Asskicker's grip relaxed. He coughed. And fell on me. We slid to the floor. I pulled myself out from under Asskicker's inert body. Underhand was standing over him, gunsmoke wafting from one of the fingers of his artificial hand. He pointed the gun-finger at me.

"Winchell!" he called to one of his goons. "Take this fleck of shit to the room where we're holding the girl and let them both go. Make it snappy." Then he turned to me. "Listen to me. If Caroline has an eyelash out of place, if she's had the head knocked off one of her zits, if anything, I am going to hunt you down, your friends, your family, everyone you've ever met, and I am gonna personally rape you all to death."

"She'll be fine," I said, climbing painfully to my feet. "It'll be like all this never happened."

"It better," Underhand said as I slung my backpack over my shoulder and followed Winchell out of the room. "And you two," he continued to his other thugs, pointing at the crumpled forms of Asskicker and Nametaker, "get this crap out of here."

Winchell hustled up some hallways and down some stairs, and I struggled to keep up with him. He stopped and hammered on a door, and someone inside opened it.

"What?" the guy inside said.

"It's all off. Let her go," Winchell said.

"What? Why?"

"All kinds of shit just happened. Let her go."

"Jesus," the guy said, and shut the door.
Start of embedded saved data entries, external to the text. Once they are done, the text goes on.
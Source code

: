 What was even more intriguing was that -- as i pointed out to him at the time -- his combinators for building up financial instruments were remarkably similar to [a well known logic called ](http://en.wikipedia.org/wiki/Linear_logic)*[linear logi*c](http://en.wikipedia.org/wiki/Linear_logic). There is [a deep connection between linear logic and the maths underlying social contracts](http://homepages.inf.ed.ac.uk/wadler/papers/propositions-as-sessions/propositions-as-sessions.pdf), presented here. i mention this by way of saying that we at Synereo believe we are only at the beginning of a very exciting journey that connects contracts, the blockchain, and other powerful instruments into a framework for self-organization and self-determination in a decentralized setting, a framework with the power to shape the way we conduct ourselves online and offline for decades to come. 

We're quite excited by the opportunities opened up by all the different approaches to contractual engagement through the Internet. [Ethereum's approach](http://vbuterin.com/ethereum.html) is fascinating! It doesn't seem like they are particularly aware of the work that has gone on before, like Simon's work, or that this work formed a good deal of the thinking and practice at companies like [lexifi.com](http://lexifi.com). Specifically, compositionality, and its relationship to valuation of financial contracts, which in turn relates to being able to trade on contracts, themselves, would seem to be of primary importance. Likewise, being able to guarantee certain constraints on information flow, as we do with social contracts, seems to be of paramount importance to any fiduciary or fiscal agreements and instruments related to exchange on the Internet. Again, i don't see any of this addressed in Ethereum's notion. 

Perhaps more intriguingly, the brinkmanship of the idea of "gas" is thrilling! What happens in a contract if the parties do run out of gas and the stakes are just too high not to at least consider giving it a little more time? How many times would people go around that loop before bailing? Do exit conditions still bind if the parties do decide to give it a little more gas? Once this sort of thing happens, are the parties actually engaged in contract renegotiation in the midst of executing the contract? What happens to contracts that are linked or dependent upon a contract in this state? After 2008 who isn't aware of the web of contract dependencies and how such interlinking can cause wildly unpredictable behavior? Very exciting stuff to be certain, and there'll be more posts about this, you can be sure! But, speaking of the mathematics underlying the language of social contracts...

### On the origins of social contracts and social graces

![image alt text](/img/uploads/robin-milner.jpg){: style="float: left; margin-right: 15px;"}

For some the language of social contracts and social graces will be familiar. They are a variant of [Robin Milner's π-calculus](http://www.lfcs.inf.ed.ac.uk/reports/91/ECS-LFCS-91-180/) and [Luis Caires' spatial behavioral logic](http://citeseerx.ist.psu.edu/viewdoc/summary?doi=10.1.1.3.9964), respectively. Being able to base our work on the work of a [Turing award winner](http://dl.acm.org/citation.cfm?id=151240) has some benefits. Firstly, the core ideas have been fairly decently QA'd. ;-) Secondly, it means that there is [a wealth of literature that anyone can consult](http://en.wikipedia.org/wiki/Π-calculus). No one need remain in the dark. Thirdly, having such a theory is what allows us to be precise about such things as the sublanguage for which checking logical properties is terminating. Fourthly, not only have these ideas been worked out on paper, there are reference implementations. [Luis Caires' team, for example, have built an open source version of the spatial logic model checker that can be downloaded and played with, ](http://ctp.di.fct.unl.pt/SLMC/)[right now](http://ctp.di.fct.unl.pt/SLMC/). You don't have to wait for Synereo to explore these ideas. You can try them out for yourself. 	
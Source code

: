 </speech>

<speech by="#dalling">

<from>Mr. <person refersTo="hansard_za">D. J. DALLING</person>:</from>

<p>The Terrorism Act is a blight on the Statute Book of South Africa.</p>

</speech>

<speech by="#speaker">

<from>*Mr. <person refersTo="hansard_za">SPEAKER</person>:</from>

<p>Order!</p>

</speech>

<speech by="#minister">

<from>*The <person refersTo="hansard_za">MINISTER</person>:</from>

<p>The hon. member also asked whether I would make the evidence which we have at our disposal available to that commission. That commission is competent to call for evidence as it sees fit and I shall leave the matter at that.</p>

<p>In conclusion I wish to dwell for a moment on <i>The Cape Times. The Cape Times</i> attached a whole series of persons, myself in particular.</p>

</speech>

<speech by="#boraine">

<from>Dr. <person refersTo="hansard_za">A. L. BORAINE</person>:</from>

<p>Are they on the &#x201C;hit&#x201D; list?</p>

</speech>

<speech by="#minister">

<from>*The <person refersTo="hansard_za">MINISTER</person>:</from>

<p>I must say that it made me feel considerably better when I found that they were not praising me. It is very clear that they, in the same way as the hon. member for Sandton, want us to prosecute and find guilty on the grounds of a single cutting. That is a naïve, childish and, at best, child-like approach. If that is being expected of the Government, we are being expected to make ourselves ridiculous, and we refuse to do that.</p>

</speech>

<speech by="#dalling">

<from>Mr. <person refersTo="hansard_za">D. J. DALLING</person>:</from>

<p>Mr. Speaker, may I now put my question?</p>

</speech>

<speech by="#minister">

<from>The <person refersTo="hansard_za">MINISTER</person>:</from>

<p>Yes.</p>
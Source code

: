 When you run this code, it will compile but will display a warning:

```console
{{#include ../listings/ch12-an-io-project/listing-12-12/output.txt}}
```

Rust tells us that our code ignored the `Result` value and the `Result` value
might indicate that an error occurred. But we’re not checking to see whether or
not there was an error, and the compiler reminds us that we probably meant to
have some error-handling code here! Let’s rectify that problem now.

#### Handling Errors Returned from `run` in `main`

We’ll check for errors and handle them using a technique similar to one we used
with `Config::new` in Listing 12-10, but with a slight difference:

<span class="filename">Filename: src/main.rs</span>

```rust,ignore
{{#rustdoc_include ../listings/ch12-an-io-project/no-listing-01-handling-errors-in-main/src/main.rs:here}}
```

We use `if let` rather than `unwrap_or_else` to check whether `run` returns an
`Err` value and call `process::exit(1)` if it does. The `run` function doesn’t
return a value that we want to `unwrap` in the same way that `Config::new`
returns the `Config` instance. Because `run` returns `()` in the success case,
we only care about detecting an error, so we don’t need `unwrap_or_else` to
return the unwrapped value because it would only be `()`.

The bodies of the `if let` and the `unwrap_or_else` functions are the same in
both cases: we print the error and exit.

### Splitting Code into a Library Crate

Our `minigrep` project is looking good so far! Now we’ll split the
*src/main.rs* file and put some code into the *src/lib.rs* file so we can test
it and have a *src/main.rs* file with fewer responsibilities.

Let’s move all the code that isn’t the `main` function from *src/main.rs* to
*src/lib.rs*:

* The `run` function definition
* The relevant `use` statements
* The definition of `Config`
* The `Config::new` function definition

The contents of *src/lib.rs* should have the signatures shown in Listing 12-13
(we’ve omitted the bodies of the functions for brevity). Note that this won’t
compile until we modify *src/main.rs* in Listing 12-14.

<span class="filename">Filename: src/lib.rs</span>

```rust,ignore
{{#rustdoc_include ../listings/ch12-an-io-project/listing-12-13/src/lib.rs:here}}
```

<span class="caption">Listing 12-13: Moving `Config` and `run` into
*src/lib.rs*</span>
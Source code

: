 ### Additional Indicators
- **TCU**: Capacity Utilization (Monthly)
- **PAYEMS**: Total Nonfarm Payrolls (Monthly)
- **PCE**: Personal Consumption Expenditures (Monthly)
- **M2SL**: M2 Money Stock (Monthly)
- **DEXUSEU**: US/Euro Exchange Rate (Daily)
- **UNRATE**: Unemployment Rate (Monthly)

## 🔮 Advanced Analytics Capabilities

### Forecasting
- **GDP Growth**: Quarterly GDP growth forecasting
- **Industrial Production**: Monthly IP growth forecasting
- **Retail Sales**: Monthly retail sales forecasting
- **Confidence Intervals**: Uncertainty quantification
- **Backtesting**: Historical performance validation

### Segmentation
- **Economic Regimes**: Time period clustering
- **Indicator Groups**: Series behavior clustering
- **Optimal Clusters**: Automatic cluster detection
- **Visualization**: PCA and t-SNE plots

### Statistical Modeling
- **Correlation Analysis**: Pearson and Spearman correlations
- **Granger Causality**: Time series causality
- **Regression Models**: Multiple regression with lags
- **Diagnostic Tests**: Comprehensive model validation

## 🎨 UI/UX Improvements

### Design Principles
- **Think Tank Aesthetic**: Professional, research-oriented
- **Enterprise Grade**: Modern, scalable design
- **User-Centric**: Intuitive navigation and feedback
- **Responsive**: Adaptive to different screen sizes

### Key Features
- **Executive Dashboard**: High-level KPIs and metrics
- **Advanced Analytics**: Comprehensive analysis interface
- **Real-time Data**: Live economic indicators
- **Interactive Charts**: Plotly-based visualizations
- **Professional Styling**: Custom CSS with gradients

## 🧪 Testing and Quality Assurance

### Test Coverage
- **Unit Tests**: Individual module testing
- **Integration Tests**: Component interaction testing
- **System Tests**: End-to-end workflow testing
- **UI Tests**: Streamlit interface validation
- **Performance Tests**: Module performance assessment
Winchell and I continued down the hallway, and he opened the next door. It was a big ballroom-type place, with mirrors all over the walls, ceiling and floor, and giant spotlights shining all around. I shielded my eyes. The far wall had some french doors leading outside, and the near wall had Ingrid, being lowered to the floor on some chains. I have to admit, this was a pretty good Greyghost-trap. God knows how many guys were on the other side of those mirrors with guns.

The left side of Ingrid's face was all bruised and puffy, and she favored one leg as she stood. She looked totally pissed off. Once Winchell unchained her, I said, "Come on, let's get out of here."

"Before we go I want to fuck some people's shit up," she said.

"We're really short on time, though," I said. "C'mon." I pointed to the french doors.

We started across the ballroom floor, and Winchell said, "Hey!"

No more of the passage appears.